Friday, June 10, 2011



Stephen Ragsdale is no longer one of Honda Motor Co.'s "Happy Drivers." A loyal owner for a decade, he ditched a 2009 Accord just 18 months after he bought it. The reason: He coveted his mother's stylish Kia Optima.

He found last month he could get an Optima with heated rear seats, cooled front seats and a larger video screen for his navigation system -- and still save $40 a month. He traded in the Accord and also swapped a 2003 Honda CR-V compact sport- utility vehicle for a Kia Soul wagon.

"Honda has kind of fallen behind when it comes to how the car works," the Texas information-technology manager said. "All Honda has going for it is better resale value."

Ragsdale's shopping spree shows how the U.S. car market is shifting away from decades of dominance by Honda and Toyota Motor Corp. among buyers of compact cars and family sedans. While production shortages caused by the tsunami in Japan hastened that shift, it was under way already, said Eric Noble, president of Orange, California, consulting firm The CarLab.

"Both companies are losing ground because their products haven't been competitive in key segments for half a decade," Noble said. "The inventory shortages will force shopping that wouldn't have happened for another generation."

Toyota stumbled with last year's recalls and hasn't recovered its trust advantage with consumers, Noble said, while Honda has fallen behind when it comes to styling, creature comforts and innovation.

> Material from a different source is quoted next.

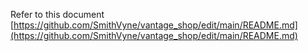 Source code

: Refer to this document [https://github.com/SmithVyne/vantage_shop/edit/main/README.md](https://github.com/SmithVyne/vantage_shop/edit/main/README.md)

No longer are the Corolla, Camry, Civic and Accord the default choices of value-minded U.S. consumers.

When car shoppers look around, they will find as Ragsdale did that Hyundai Motor Co. and Kia Motors Corp. no longer make budget cars, that Ford Motor Co. and General Motors Co. are no longer producing unreliable sedans, and that Volkswagen AG has slashed its prices. Honda's market share has fallen to 9.9 percent this year from 10.6 percent. Toyota's share has tumbled almost two points to 13.2 percent.
Rivals have figured out that they can challenge Japan's once-unassailable leadership in fuel economy and beat them with styling.

"We've determined in our strategy with both the Sonata and Elantra to focus on design and fuel efficiency," John Krafcik, chief executive officer of Hyundai's U.S. sales unit, said in an interview. "The cars look sexy, you want to put them in your driveway."

Toyota and Honda have been very good over the years in "quantifying the voice of the customer" in their products, Krafcik said. "They've taken a very scientific approach, which can lull you into doing something in a very logical fashion."

As competitors have stepped up, Honda and Toyota models have slipped down the ranks in Consumer Reports. Last year was the first time that neither the Camry nor the Accord was the top pick for family sedan. Nissan Motor Co.'s Altima took over and the Hyundai Sonata ranks second on the recommended list.
"Toyota and Honda seem to have lost the plot," said David Champion, director of vehicle testing for Consumer Reports. "The quality of some of Toyota's products is wanting. Honda has stood still in terms of introducing new technology."

While Camry remains the top-selling car so far this year, its share of the midsize segment fell to 9.6 percent from almost 11 percent a year ago, according to research Autodata Corp., based in Woodcliff Lake, New Jersey. Toyota's Corolla and Honda's Civic and Accord have all lost share this year.

The slides started well before the tsunami hit. In 2008, the Civic had 14.2 percent of the small-car market and its share fell to 13.5 percent last year. During the same time, the Camry's share of the midsize market fell from 14.2 percent to 11.5 percent, according to Autodata.

Shopping data show the same trend, said Jessica Caldwell, an analyst with Santa Monica, California-based auto-shopping website Edmunds.com. Early last year, before Toyota's big recall, 7.6 percent of Camry buyers looked at a Hyundai Sonata. That doubled to 15.1 percent by the end of March, Caldwell said.

Same goes for the Civic. By the end of May, 14.3 percent of people shopping for a Civic looked at the Ford Focus and 10.3 percent considered a Chevrolet Cruze, Edmunds says. A year earlier only 5 percent looked at a Focus and just 2 percent considered a Chevy Cobalt, the Cruze's predecessor.

Honda says it has stable customer-loyalty rates, which it has highlighted in ads with a "Happy Drivers" theme. Through the end of 2010, there was little change in customer retention for the Civic and the Accord, said Chris Martin, a spokesman for Honda, citing data from researcher Strategic Vision.

Customers switching from the "Civic to other models remained in the mid-20 percent range for the past three years, so up through 2010 the data don't show any significant shift away," Martin said.